> What to work on
Each entry in the block below needs to be copied out exactly.

[Dataset entries]
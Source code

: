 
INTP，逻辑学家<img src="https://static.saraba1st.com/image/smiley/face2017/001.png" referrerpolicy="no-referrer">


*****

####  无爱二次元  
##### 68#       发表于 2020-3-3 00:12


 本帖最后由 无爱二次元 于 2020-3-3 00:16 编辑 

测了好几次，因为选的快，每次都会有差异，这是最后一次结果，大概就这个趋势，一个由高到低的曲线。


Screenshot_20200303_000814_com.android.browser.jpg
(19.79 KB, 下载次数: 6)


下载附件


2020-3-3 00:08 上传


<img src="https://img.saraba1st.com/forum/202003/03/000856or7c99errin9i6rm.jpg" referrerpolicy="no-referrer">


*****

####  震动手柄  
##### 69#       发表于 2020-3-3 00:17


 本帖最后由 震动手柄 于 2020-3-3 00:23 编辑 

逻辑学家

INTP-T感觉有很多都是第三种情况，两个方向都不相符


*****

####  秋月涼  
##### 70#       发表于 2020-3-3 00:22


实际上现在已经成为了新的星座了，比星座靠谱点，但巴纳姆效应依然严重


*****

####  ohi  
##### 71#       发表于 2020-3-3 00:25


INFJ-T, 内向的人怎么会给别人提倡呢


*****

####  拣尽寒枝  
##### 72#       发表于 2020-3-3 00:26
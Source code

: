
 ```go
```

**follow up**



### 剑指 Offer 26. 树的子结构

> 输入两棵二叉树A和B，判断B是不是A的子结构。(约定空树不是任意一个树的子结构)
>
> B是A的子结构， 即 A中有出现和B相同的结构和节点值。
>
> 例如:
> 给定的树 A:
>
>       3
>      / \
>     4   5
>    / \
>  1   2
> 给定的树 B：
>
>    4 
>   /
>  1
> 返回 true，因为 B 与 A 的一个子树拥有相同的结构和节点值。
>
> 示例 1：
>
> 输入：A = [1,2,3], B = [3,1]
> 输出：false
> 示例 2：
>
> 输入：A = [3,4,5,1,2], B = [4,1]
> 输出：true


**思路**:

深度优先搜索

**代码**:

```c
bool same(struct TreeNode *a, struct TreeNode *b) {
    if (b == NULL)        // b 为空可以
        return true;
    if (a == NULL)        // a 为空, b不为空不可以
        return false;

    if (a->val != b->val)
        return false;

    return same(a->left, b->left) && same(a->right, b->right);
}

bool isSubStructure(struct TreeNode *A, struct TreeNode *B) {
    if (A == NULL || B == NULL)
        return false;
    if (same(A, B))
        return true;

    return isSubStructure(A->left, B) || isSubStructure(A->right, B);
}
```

> Output of the task
Source code

: 
INTP，逻辑学家<img src="https://static.saraba1st.com/image/smiley/face2017/001.png" referrerpolicy="no-referrer">


*****

####  无爱二次元  
##### 68#       发表于 2020-3-3 00:12


 本帖最后由 无爱二次元 于 2020-3-3 00:16 编辑 

测了好几次，因为选的快，每次都会有差异，这是最后一次结果，大概就这个趋势，一个由高到低的曲线。


Screenshot_20200303_000814_com.android.browser.jpg
(19.79 KB, 下载次数: 6)


下载附件


2020-3-3 00:08 上传


<img src="https://img.saraba1st.com/forum/202003/03/000856or7c99errin9i6rm.jpg" referrerpolicy="no-referrer">


*****

####  震动手柄  
##### 69#       发表于 2020-3-3 00:17


 本帖最后由 震动手柄 于 2020-3-3 00:23 编辑 

逻辑学家

INTP-T感觉有很多都是第三种情况，两个方向都不相符


*****

####  秋月涼  
##### 70#       发表于 2020-3-3 00:22


实际上现在已经成为了新的星座了，比星座靠谱点，但巴纳姆效应依然严重


*****

####  ohi  
##### 71#       发表于 2020-3-3 00:25


INFJ-T, 内向的人怎么会给别人提倡呢


*****

####  拣尽寒枝  
##### 72#       发表于 2020-3-3 00:26
Source code

:
 ```go
```

**follow up**



### 剑指 Offer 26. 树的子结构

> 输入两棵二叉树A和B，判断B是不是A的子结构。(约定空树不是任意一个树的子结构)
>
> B是A的子结构， 即 A中有出现和B相同的结构和节点值。
>
> 例如:
> 给定的树 A:
>
>       3
>      / \
>     4   5
>    / \
>  1   2
> 给定的树 B：
>
>    4 
>   /
>  1
> 返回 true，因为 B 与 A 的一个子树拥有相同的结构和节点值。
>
> 示例 1：
>
> 输入：A = [1,2,3], B = [3,1]
> 输出：false
> 示例 2：
>
> 输入：A = [3,4,5,1,2], B = [4,1]
> 输出：true


**思路**:

深度优先搜索

**代码**:

```c
bool same(struct TreeNode *a, struct TreeNode *b) {
    if (b == NULL)        // b 为空可以
        return true;
    if (a == NULL)        // a 为空, b不为空不可以
        return false;

    if (a->val != b->val)
        return false;

    return same(a->left, b->left) && same(a->right, b->right);
}

bool isSubStructure(struct TreeNode *A, struct TreeNode *B) {
    if (A == NULL || B == NULL)
        return false;
    if (same(A, B))
        return true;

    return isSubStructure(A->left, B) || isSubStructure(A->right, B);
}
```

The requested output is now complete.